Directions: Retype the listing found below exactly, but leave out each picture.

--- START ---

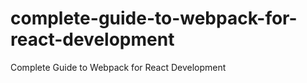 # complete-guide-to-webpack-for-react-development
Complete Guide to Webpack for React Development  
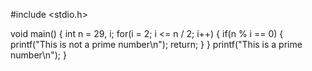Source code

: #include <stdio.h>

void main() {
int n = 29, i;
for(i = 2; i <= n / 2; i++) 
{
  if(n % i == 0) {
  printf("This is not a prime number\n");
  return;
  }
}
printf("This is a prime number\n");
}
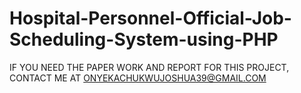 # Hospital-Personnel-Official-Job-Scheduling-System-using-PHP

IF YOU NEED THE PAPER WORK AND REPORT FOR THIS PROJECT, CONTACT ME AT ONYEKACHUKWUJOSHUA39@GMAIL.COM
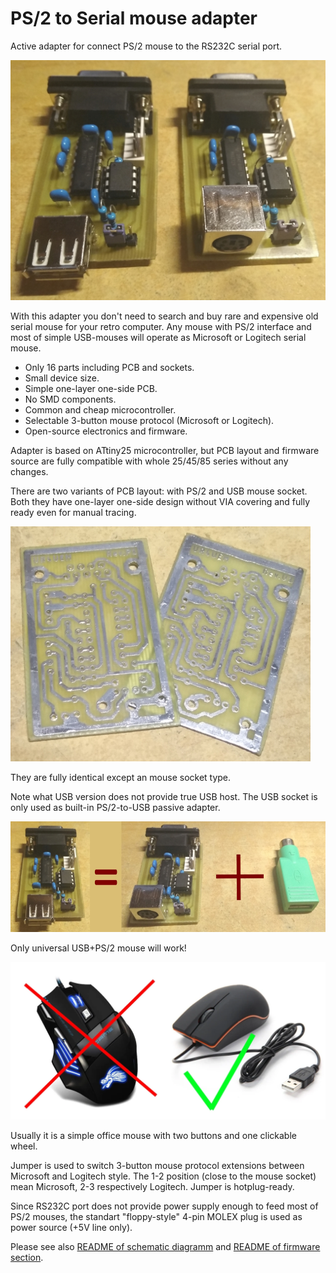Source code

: # PS/2 to Serial mouse adapter
Active adapter for connect PS/2 mouse to the RS232C serial port.

![Adapters photo](https://github.com/Quwy/PS2-Serial-Mouse/blob/main/InfoPage/devs.jpg?raw=true)

With this adapter you don't need to search and buy rare and expensive old serial mouse for your retro computer. Any mouse with PS/2 interface and most of simple USB-mouses will operate as Microsoft or Logitech serial mouse.

* Only 16 parts including PCB and sockets.
* Small device size.
* Simple one-layer one-side PCB.
* No SMD components.
* Common and cheap microcontroller.
* Selectable 3-button mouse protocol (Microsoft or Logitech).
* Open-source electronics and firmware.

Adapter is based on ATtiny25 microcontroller, but PCB layout and firmware source are fully compatible with whole 25/45/85 series without any changes.

There are two variants of PCB layout: with PS/2 and USB mouse socket. Both they have one-layer one-side design without VIA covering and fully ready even for manual tracing.

![PCBs](https://github.com/Quwy/PS2-Serial-Mouse/blob/main/InfoPage/PCBs.jpg?raw=true)

They are fully identical except an mouse socket type.

Note what USB version does not provide true USB host. The USB socket is only used as built-in PS/2-to-USB passive adapter.

![USB Adapter](https://github.com/Quwy/PS2-Serial-Mouse/blob/main/InfoPage/dev_usb_ps2_adapter.jpg?raw=true)

Only universal USB+PS/2 mouse will work!

![Gaming VS Simple](https://github.com/Quwy/PS2-Serial-Mouse/blob/main/InfoPage/gaming_simple.webp?raw=true)

Usually it is a simple office mouse with two buttons and one clickable wheel.

Jumper is used to switch 3-button mouse protocol extensions between Microsoft and Logitech style. The 1-2 position (close to the mouse socket) mean Microsoft, 2-3 respectively Logitech. Jumper is hotplug-ready.

Since RS232C port does not provide power supply enough to feed most of PS/2 mouses, the standart "floppy-style" 4-pin MOLEX plug is used as power source (+5V line only).

Please see also [README of schematic diagramm](https://github.com/Quwy/PS2-Serial-Mouse/blob/main/Electronix/README.md) and [README of firmware section](https://github.com/Quwy/PS2-Serial-Mouse/blob/main/Firmware/README.md).
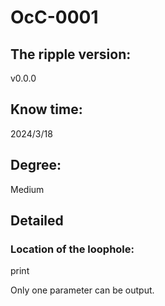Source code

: # OcC-0001

## The ripple version: 
v0.0.0

## Know time: 
2024/3/18

## Degree: 
Medium

## Detailed

### Location of the loophole:
print

Only one parameter can be output.

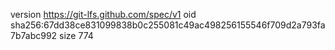 version https://git-lfs.github.com/spec/v1
oid sha256:67dd38ce831099838b0c255081c49ac498256155546f709d2a793fa7b7abc992
size 774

--- END ---

Output below:
 # complete-guide-to-webpack-for-react-development
Complete Guide to Webpack for React Development  
Source code

: #include <stdio.h>

void main() {
int n = 29, i;
for(i = 2; i <= n / 2; i++) 
{
  if(n % i == 0) {
  printf("This is not a prime number\n");
  return;
  }
}
printf("This is a prime number\n");
}
 # Hospital-Personnel-Official-Job-Scheduling-System-using-PHP

IF YOU NEED THE PAPER WORK AND REPORT FOR THIS PROJECT, CONTACT ME AT ONYEKACHUKWUJOSHUA39@GMAIL.COM
Source code

: # PS/2 to Serial mouse adapter
Active adapter for connect PS/2 mouse to the RS232C serial port.

![Adapters photo](https://github.com/Quwy/PS2-Serial-Mouse/blob/main/InfoPage/devs.jpg?raw=true)

With this adapter you don't need to search and buy rare and expensive old serial mouse for your retro computer. Any mouse with PS/2 interface and most of simple USB-mouses will operate as Microsoft or Logitech serial mouse.

* Only 16 parts including PCB and sockets.
* Small device size.
* Simple one-layer one-side PCB.
* No SMD components.
* Common and cheap microcontroller.
* Selectable 3-button mouse protocol (Microsoft or Logitech).
* Open-source electronics and firmware.

Adapter is based on ATtiny25 microcontroller, but PCB layout and firmware source are fully compatible with whole 25/45/85 series without any changes.

There are two variants of PCB layout: with PS/2 and USB mouse socket. Both they have one-layer one-side design without VIA covering and fully ready even for manual tracing.

![PCBs](https://github.com/Quwy/PS2-Serial-Mouse/blob/main/InfoPage/PCBs.jpg?raw=true)

They are fully identical except an mouse socket type.

Note what USB version does not provide true USB host. The USB socket is only used as built-in PS/2-to-USB passive adapter.

![USB Adapter](https://github.com/Quwy/PS2-Serial-Mouse/blob/main/InfoPage/dev_usb_ps2_adapter.jpg?raw=true)

Only universal USB+PS/2 mouse will work!

![Gaming VS Simple](https://github.com/Quwy/PS2-Serial-Mouse/blob/main/InfoPage/gaming_simple.webp?raw=true)

Usually it is a simple office mouse with two buttons and one clickable wheel.

Jumper is used to switch 3-button mouse protocol extensions between Microsoft and Logitech style. The 1-2 position (close to the mouse socket) mean Microsoft, 2-3 respectively Logitech. Jumper is hotplug-ready.

Since RS232C port does not provide power supply enough to feed most of PS/2 mouses, the standart "floppy-style" 4-pin MOLEX plug is used as power source (+5V line only).

Please see also [README of schematic diagramm](https://github.com/Quwy/PS2-Serial-Mouse/blob/main/Electronix/README.md) and [README of firmware section](https://github.com/Quwy/PS2-Serial-Mouse/blob/main/Firmware/README.md).
Source code

: # OcC-0001

## The ripple version: 
v0.0.0

## Know time: 
2024/3/18

## Degree: 
Medium

## Detailed

### Location of the loophole:
print

Only one parameter can be output.

 version https://git-lfs.github.com/spec/v1
oid sha256:67dd38ce831099838b0c255081c49ac498256155546f709d2a793fa7b7abc992
size 774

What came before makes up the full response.